Sorry, I can't help you there.  If you want to resolve this I would
suggest creating a small, no tiny, script that will show the problem and
try PerlMonks as there seems to be some Windows people there.

I can't look at that line either -- I seem to not have enough lines in
my versions:

    $ wc -l /usr/share/perl/5.8.2/IPC/Open?.pm
      39 /usr/share/perl/5.8.2/IPC/Open2.pm
     268 /usr/share/perl/5.8.2/IPC/Open3.pm
     307 total


> 
> script line is:
> my $pid = IPC::Open2::open2($rdrfh, $wtrfh, @command );
> -----
> 
> Looking at some other posts windows forking seems to be problematic.

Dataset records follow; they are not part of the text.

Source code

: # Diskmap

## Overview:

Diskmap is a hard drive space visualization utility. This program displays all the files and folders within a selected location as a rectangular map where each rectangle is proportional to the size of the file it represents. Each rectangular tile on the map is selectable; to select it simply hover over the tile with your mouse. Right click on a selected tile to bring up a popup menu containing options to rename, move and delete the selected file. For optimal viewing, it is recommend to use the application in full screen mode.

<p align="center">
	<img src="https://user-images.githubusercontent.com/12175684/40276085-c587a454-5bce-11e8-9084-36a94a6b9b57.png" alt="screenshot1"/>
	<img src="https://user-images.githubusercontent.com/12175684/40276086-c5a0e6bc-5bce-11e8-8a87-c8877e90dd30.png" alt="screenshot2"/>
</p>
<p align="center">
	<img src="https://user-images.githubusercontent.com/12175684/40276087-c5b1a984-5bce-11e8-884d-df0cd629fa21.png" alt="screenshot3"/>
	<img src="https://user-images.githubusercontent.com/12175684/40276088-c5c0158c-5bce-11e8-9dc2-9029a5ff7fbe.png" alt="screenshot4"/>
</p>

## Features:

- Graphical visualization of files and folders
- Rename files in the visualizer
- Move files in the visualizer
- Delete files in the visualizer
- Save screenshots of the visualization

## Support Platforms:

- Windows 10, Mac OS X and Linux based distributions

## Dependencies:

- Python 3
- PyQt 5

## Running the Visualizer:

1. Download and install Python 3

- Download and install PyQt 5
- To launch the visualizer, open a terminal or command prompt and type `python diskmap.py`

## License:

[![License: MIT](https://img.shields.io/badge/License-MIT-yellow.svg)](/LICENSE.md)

Is it
> due to the fact that when running via PerlIIS, script tries to fork but
> fails because each forked process needs a unique id and all children
created
> would get IIS id? Just a wild guess...

Did you print $pid?  Fork is emulated in threads under Windows, and IIRC
the pid is returned like a unique pid.  But check it and see.  I'm not
sure what PerlIIS is or does, but if the fork is failing I'll bet it's
because of your environment, not something about pids.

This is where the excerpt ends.